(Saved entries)
-=-=-=-=-

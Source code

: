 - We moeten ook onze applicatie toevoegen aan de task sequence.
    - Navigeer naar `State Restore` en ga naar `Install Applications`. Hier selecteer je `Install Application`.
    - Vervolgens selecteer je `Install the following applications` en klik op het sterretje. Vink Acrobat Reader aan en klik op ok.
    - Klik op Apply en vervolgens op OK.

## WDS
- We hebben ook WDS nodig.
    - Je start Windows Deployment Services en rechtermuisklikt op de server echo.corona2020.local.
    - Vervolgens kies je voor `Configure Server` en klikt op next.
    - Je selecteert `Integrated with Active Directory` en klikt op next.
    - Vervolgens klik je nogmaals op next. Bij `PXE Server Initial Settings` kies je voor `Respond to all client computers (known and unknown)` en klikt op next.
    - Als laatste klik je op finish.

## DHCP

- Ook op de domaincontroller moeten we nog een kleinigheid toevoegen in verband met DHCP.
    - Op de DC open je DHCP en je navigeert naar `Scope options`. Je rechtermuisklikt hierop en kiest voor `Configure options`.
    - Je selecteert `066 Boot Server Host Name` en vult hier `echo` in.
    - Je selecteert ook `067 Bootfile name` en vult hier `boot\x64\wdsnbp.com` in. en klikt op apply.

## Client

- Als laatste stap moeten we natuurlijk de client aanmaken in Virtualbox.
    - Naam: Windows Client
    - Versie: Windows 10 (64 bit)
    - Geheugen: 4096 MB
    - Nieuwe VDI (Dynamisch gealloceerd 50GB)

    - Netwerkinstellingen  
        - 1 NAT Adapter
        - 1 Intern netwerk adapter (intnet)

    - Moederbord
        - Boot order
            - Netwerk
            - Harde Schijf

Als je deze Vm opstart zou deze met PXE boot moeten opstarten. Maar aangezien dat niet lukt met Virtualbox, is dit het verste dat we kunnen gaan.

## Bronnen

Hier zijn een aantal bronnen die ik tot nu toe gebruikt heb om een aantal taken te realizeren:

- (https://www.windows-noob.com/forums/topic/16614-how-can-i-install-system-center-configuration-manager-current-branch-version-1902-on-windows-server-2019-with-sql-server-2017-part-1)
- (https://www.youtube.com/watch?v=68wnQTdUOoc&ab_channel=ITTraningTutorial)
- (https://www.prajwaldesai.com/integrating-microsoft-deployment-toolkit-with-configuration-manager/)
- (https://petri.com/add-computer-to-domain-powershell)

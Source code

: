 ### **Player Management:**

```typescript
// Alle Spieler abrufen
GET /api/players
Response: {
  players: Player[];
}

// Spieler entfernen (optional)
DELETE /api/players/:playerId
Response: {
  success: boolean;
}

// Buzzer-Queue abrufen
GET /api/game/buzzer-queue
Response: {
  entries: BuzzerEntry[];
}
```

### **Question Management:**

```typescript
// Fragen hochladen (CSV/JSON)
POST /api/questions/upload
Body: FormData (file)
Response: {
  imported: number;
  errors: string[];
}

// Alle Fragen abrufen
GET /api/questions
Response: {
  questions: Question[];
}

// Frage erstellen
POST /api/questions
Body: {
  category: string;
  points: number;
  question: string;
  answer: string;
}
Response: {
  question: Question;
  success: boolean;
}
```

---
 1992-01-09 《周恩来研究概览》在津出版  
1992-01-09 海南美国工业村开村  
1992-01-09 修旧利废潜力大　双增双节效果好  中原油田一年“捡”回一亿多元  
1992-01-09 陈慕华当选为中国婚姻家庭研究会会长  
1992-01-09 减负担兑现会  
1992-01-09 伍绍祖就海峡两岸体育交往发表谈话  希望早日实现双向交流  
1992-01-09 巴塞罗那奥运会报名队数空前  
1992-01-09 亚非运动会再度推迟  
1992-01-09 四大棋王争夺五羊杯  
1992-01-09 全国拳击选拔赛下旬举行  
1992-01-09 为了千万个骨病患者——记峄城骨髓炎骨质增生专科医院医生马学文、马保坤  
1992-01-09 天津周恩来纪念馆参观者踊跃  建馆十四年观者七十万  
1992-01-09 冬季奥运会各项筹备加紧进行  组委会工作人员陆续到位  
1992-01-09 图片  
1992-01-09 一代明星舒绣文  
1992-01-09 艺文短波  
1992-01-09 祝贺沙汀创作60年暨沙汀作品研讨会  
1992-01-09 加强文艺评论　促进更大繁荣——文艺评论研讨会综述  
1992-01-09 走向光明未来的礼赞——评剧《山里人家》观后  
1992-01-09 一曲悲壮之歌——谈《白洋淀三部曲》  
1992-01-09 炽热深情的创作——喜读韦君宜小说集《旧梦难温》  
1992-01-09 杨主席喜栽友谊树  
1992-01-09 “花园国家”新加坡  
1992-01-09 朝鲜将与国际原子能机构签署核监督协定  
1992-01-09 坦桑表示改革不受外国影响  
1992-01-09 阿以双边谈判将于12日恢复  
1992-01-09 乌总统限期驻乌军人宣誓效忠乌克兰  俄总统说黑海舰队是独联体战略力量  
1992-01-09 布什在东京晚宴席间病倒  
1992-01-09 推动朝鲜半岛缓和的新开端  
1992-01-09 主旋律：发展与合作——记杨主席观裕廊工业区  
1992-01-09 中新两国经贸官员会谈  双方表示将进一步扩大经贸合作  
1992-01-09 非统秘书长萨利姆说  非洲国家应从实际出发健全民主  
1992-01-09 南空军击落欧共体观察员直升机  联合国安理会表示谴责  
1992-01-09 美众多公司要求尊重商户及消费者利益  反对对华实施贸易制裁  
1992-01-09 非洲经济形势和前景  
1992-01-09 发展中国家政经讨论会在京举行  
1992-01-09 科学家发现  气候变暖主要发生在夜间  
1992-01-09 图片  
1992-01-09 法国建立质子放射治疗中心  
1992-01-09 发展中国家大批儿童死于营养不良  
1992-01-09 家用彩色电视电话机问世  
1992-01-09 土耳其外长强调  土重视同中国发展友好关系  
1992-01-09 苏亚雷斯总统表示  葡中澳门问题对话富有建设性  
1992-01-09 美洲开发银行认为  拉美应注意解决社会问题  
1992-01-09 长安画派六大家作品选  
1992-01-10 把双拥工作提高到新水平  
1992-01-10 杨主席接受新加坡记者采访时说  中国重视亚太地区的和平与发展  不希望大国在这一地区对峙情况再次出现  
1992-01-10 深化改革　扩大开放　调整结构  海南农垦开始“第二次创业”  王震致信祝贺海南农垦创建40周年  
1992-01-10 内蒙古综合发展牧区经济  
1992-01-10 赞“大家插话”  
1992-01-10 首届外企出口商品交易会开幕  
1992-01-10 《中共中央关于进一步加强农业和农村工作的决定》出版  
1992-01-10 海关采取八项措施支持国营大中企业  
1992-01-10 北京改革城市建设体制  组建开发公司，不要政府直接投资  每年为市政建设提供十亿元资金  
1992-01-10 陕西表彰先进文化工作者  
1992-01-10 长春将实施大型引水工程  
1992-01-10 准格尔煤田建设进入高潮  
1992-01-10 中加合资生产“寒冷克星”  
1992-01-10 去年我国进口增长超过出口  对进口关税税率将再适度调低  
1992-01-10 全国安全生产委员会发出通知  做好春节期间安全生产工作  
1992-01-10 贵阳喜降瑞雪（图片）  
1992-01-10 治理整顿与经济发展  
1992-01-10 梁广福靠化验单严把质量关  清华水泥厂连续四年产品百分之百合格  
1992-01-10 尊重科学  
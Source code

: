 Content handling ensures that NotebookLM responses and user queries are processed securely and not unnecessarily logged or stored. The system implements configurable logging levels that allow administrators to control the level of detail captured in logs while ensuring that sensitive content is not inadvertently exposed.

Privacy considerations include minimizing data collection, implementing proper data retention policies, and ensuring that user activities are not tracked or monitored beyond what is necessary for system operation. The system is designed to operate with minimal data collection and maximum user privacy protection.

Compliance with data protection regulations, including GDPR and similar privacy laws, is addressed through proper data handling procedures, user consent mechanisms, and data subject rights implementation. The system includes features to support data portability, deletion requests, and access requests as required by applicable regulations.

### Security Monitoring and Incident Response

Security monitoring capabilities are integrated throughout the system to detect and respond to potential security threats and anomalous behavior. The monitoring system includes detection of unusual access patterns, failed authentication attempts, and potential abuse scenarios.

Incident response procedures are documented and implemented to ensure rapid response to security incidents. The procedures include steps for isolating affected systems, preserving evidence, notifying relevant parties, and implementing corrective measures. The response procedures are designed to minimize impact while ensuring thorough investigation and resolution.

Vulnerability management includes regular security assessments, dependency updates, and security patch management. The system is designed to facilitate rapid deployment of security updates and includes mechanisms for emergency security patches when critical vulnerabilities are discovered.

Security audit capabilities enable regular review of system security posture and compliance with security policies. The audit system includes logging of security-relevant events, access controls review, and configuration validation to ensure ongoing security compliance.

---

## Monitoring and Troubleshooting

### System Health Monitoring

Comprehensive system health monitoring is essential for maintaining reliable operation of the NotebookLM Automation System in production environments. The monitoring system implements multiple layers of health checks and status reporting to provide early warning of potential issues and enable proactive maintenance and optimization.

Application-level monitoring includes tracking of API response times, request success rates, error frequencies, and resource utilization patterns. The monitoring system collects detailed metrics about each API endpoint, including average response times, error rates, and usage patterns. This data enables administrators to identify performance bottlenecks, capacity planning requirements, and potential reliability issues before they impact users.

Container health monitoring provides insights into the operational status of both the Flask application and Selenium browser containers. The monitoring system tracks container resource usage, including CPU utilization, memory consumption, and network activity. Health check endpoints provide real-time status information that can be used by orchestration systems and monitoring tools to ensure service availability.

-=-=-=-=-

* **Your goal**: Taking the records above, retype every line from the one with "1992-01-10 海关采取八项措施支持国营大中企业" down to the one with "### Security Monitoring and Incident Response", exactly and with nothing else.

* **Completed task**:
1992-01-10 海关采取八项措施支持国营大中企业  
1992-01-10 北京改革城市建设体制  组建开发公司，不要政府直接投资  每年为市政建设提供十亿元资金  
1992-01-10 陕西表彰先进文化工作者  
1992-01-10 长春将实施大型引水工程  
1992-01-10 准格尔煤田建设进入高潮  
1992-01-10 中加合资生产“寒冷克星”  
1992-01-10 去年我国进口增长超过出口  对进口关税税率将再适度调低  
1992-01-10 全国安全生产委员会发出通知  做好春节期间安全生产工作  
1992-01-10 贵阳喜降瑞雪（图片）  
1992-01-10 治理整顿与经济发展  
1992-01-10 梁广福靠化验单严把质量关  清华水泥厂连续四年产品百分之百合格  
1992-01-10 尊重科学  
Source code

: Content handling ensures that NotebookLM responses and user queries are processed securely and not unnecessarily logged or stored. The system implements configurable logging levels that allow administrators to control the level of detail captured in logs while ensuring that sensitive content is not inadvertently exposed.

Privacy considerations include minimizing data collection, implementing proper data retention policies, and ensuring that user activities are not tracked or monitored beyond what is necessary for system operation. The system is designed to operate with minimal data collection and maximum user privacy protection.

Compliance with data protection regulations, including GDPR and similar privacy laws, is addressed through proper data handling procedures, user consent mechanisms, and data subject rights implementation. The system includes features to support data portability, deletion requests, and access requests as required by applicable regulations.

### Security Monitoring and Incident Response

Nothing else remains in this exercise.